# Exercise directions:
Only the first line of the listing and the lines after it, up to and including the one containing "## Introduction", should be retyped exactly.
───
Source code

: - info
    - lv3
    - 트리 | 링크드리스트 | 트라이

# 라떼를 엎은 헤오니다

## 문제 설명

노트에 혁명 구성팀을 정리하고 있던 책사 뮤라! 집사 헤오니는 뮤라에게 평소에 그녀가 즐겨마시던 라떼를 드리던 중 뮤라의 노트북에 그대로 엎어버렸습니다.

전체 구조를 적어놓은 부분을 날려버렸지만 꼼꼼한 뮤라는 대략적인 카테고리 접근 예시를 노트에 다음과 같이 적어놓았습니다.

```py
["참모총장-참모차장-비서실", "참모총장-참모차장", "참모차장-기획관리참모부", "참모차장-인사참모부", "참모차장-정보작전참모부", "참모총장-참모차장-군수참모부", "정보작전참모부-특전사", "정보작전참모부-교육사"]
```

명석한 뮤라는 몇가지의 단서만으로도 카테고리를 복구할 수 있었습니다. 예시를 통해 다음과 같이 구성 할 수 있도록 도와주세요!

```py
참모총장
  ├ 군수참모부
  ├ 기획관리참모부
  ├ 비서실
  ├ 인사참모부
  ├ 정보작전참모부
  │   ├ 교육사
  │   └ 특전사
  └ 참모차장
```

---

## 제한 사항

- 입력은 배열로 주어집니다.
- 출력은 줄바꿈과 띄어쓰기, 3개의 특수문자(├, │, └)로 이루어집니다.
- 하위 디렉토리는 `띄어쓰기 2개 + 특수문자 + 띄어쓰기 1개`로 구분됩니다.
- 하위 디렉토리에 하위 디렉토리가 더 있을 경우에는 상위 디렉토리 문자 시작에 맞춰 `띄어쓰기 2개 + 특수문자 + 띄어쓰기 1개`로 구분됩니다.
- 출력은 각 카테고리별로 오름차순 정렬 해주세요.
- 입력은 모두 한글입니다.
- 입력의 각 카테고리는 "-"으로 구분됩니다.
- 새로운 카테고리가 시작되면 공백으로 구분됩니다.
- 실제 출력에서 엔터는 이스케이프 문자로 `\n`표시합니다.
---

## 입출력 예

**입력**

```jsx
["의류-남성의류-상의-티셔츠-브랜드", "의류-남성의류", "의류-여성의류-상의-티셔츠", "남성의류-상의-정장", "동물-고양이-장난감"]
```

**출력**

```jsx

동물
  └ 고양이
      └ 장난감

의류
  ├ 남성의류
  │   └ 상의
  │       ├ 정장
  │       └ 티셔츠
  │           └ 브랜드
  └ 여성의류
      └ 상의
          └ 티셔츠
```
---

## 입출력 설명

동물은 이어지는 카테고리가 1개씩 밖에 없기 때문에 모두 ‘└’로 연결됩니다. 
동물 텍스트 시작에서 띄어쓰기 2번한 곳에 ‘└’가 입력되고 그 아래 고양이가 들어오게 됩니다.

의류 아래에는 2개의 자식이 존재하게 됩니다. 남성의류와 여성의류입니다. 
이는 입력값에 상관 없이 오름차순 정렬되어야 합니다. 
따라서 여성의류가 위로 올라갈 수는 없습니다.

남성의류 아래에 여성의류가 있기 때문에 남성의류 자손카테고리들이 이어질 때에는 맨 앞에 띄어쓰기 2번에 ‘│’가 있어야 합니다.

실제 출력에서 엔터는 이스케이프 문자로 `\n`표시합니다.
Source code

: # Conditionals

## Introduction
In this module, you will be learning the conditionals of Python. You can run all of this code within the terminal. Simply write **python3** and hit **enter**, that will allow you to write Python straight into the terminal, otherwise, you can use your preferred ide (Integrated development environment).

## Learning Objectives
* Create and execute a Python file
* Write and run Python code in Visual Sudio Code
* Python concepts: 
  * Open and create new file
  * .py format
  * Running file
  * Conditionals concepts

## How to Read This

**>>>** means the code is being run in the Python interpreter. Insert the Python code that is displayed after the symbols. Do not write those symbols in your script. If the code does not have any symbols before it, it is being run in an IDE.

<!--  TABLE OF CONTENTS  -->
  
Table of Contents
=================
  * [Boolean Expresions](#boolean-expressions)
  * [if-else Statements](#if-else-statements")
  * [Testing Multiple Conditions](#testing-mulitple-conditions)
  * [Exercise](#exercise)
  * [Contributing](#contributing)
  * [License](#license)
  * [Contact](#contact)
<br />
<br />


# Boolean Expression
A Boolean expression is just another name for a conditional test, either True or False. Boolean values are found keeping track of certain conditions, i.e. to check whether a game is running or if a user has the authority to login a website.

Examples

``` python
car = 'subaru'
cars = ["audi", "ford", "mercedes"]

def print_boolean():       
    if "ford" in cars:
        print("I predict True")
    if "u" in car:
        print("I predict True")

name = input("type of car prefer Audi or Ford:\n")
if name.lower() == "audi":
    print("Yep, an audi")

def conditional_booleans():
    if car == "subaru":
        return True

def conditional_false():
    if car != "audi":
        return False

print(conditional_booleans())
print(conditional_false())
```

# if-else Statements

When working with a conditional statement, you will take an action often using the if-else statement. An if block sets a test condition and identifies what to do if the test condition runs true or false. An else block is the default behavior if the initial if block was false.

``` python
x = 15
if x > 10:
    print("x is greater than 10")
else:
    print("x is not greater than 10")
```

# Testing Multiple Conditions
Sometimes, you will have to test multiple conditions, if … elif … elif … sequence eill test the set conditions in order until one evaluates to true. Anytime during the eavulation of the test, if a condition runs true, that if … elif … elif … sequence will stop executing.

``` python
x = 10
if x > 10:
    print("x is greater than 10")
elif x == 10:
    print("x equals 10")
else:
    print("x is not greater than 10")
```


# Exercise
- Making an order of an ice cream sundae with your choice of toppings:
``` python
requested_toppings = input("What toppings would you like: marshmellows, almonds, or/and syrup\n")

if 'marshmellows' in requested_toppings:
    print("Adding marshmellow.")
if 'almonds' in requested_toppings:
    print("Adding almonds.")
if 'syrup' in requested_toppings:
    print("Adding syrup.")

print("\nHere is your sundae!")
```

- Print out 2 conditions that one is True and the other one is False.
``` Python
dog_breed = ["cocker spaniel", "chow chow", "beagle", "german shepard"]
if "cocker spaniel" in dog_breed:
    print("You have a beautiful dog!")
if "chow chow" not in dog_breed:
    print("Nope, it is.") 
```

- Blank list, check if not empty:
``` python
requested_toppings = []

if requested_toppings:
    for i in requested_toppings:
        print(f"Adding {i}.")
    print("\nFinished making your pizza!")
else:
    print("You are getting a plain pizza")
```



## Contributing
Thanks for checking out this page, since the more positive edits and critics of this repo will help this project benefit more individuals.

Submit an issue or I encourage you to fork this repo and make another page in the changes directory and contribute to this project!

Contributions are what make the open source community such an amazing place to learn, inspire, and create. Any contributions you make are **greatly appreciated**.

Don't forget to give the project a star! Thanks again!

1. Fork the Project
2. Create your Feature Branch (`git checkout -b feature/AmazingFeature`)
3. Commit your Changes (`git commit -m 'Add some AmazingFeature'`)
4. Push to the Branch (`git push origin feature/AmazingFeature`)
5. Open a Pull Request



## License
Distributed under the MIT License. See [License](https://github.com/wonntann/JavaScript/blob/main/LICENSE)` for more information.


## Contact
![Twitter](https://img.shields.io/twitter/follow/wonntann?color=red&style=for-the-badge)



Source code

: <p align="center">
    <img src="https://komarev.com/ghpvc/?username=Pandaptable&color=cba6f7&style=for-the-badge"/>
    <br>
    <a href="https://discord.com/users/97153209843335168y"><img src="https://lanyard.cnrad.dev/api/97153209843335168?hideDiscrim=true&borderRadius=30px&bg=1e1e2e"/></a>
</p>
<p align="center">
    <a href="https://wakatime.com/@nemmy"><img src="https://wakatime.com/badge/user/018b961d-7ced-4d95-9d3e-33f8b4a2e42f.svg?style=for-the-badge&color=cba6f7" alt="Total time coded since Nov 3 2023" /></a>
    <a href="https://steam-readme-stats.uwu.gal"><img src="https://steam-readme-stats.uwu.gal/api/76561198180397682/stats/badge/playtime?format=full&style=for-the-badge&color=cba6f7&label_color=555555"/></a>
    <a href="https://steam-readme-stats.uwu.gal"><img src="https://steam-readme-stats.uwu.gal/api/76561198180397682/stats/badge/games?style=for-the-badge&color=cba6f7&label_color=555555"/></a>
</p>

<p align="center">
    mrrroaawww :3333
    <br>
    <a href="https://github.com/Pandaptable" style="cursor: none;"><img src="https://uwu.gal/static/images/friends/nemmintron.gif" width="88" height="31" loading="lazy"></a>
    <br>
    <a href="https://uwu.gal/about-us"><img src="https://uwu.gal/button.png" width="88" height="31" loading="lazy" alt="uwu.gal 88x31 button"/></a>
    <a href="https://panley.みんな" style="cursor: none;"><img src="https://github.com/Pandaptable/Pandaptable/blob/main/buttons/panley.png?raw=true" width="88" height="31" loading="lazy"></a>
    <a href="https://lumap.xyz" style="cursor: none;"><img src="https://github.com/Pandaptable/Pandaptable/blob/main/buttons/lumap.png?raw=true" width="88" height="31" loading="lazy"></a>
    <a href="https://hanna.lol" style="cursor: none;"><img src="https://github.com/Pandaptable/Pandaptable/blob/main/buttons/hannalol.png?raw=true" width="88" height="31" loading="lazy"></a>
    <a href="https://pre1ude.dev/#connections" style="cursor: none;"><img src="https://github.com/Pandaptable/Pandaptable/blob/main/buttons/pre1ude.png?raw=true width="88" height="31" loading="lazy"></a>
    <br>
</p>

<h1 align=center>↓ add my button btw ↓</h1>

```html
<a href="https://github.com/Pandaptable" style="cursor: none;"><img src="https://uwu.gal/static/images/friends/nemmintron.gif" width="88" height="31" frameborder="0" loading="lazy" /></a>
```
───
# Answer for this exercise:
Source code

: - info
    - lv3
    - 트리 | 링크드리스트 | 트라이

# 라떼를 엎은 헤오니다

## 문제 설명

노트에 혁명 구성팀을 정리하고 있던 책사 뮤라! 집사 헤오니는 뮤라에게 평소에 그녀가 즐겨마시던 라떼를 드리던 중 뮤라의 노트북에 그대로 엎어버렸습니다.

전체 구조를 적어놓은 부분을 날려버렸지만 꼼꼼한 뮤라는 대략적인 카테고리 접근 예시를 노트에 다음과 같이 적어놓았습니다.

```py
["참모총장-참모차장-비서실", "참모총장-참모차장", "참모차장-기획관리참모부", "참모차장-인사참모부", "참모차장-정보작전참모부", "참모총장-참모차장-군수참모부", "정보작전참모부-특전사", "정보작전참모부-교육사"]
```

명석한 뮤라는 몇가지의 단서만으로도 카테고리를 복구할 수 있었습니다. 예시를 통해 다음과 같이 구성 할 수 있도록 도와주세요!

```py
참모총장
  ├ 군수참모부
  ├ 기획관리참모부
  ├ 비서실
  ├ 인사참모부
  ├ 정보작전참모부
  │   ├ 교육사
  │   └ 특전사
  └ 참모차장
```

---

## 제한 사항

- 입력은 배열로 주어집니다.
- 출력은 줄바꿈과 띄어쓰기, 3개의 특수문자(├, │, └)로 이루어집니다.
- 하위 디렉토리는 `띄어쓰기 2개 + 특수문자 + 띄어쓰기 1개`로 구분됩니다.
- 하위 디렉토리에 하위 디렉토리가 더 있을 경우에는 상위 디렉토리 문자 시작에 맞춰 `띄어쓰기 2개 + 특수문자 + 띄어쓰기 1개`로 구분됩니다.
- 출력은 각 카테고리별로 오름차순 정렬 해주세요.
- 입력은 모두 한글입니다.
- 입력의 각 카테고리는 "-"으로 구분됩니다.
- 새로운 카테고리가 시작되면 공백으로 구분됩니다.
- 실제 출력에서 엔터는 이스케이프 문자로 `\n`표시합니다.
---

## 입출력 예

**입력**

```jsx
["의류-남성의류-상의-티셔츠-브랜드", "의류-남성의류", "의류-여성의류-상의-티셔츠", "남성의류-상의-정장", "동물-고양이-장난감"]
```

**출력**

```jsx

동물
  └ 고양이
      └ 장난감

의류
  ├ 남성의류
  │   └ 상의
  │       ├ 정장
  │       └ 티셔츠
  │           └ 브랜드
  └ 여성의류
      └ 상의
          └ 티셔츠
```
---

## 입출력 설명

동물은 이어지는 카테고리가 1개씩 밖에 없기 때문에 모두 ‘└’로 연결됩니다. 
동물 텍스트 시작에서 띄어쓰기 2번한 곳에 ‘└’가 입력되고 그 아래 고양이가 들어오게 됩니다.

의류 아래에는 2개의 자식이 존재하게 됩니다. 남성의류와 여성의류입니다. 
이는 입력값에 상관 없이 오름차순 정렬되어야 합니다. 
따라서 여성의류가 위로 올라갈 수는 없습니다.

남성의류 아래에 여성의류가 있기 때문에 남성의류 자손카테고리들이 이어질 때에는 맨 앞에 띄어쓰기 2번에 ‘│’가 있어야 합니다.

실제 출력에서 엔터는 이스케이프 문자로 `\n`표시합니다.
Source code

: # Conditionals

## Introduction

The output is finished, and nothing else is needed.